One common use for overlay networks is to build distributed hash tables (DHT). In one implementation, each node in the overlay network is associated with a Globally Unique Identifier (GUID) and stores a part of the DHT. When a node (i.e., the requesting node) requires a piece of data stored on a node (i.e., a target node) in the overlay network, the requesting node determines the GUID associated with target node, which contains the requested data. The requesting node then queries its routing table entries (i.e., the DHT entries) to find the node (i.e., an intermediate node) with the GUID closest to the target node's GUID. The request is then forwarded to the intermediate node. The intermediate node follows the same process, comparing the target node's GUID with the intermediate node's routing table entries. The aforementioned process is repeated until the target node is reached. Typically, the overlay network maintains enough information in the DHT to determine the appropriate intermediate node.

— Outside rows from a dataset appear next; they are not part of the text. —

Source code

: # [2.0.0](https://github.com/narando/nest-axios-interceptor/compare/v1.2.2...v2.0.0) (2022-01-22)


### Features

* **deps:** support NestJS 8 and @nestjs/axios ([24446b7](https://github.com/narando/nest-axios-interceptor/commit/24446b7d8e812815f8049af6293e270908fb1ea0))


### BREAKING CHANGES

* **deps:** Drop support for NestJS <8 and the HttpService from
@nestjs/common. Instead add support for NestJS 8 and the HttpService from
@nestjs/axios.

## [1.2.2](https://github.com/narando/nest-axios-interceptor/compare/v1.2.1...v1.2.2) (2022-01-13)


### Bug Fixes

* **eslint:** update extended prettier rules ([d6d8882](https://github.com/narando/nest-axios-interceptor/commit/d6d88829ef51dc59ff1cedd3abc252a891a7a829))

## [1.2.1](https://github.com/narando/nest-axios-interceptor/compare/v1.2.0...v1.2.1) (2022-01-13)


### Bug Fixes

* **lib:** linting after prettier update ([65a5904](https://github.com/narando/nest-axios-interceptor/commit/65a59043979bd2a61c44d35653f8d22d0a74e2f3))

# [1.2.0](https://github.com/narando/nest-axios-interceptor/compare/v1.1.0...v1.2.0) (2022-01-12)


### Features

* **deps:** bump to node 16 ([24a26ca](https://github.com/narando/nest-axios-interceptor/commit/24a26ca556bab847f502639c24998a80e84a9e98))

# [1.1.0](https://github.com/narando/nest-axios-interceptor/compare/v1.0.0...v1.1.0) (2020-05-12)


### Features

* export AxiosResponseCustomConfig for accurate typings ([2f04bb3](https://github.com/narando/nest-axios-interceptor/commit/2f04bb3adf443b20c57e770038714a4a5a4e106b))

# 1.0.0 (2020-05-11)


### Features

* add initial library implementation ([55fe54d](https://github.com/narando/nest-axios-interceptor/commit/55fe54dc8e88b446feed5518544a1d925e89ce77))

To store data in the aforementioned overlay network, the data is loaded onto a particular node (i.e., a target node) in the overlay network and is associated with a GUID. The node that stores the data subsequently publishes the presence of the GUID on the node. Another node (i.e., the root node) in the network stores the necessary information in its DHT to indicate that the data associated with the GUID is stored in the target node. It is important to note that any given node in the overlay network may operate as both a target node (i.e., stores data) and as a root node (i.e., maintains a DHT). Typically, a given root node is only responsible for a certain range of GUIDs.
In general, in one aspect, the invention relates to a method for monitoring a target node in a distributed system, comprising determining a plurality of neighbor nodes of the target node, determining a plurality of neighbor watch nodes, wherein the plurality of neighbor watch nodes are selected from the plurality of neighbor nodes, monitoring at least one selected from the group consisting of data sent by the target node and data received by the target node, using at least one of the plurality of neighbor watch nodes to obtain tracking information, and determining, using at least one the plurality of neighbor watch nodes, an action to perform using the tracking information and a response policy, wherein the action is specified in the response policy, wherein the distributed system implements an overlay network for message delivery.
In general, in one aspect, the invention relates to a distributed system, comprising a target node, a plurality of neighbor watch nodes configured to monitor at least one selected from the group consisting of data sent by the target node and data received by the target node, using at least one of the plurality of neighbor watch nodes to obtain tracking information, and determine, using at least one the plurality of neighbor watch nodes, an action to perform using the tracking information and a response policy, wherein the action is specified in the response policy, wherein each of the plurality of neighbor watch nodes is a neighbor of the target node, and wherein the distributed system implements an overlay network for message delivery.
In general, in one aspect, the invention relates to a computer readable medium comprising software instructions for monitoring a target node in a distributed system, comprising software instructions to determine a plurality of neighbor nodes of the target node, determine a plurality of neighbor watch nodes, wherein the plurality of neighbor watch nodes are selected from the plurality of neighbor nodes, monitor at least one selected from the group consisting of data sent by the target node and data received by the target node, using at least one of the plurality of neighbor watch nodes to obtain tracking information, and determine, using at least one the plurality of neighbor watch nodes, an action to perform using the tracking information and a response policy, wherein the action is specified in the response policy, wherein the distributed system implements an overlay network for message delivery.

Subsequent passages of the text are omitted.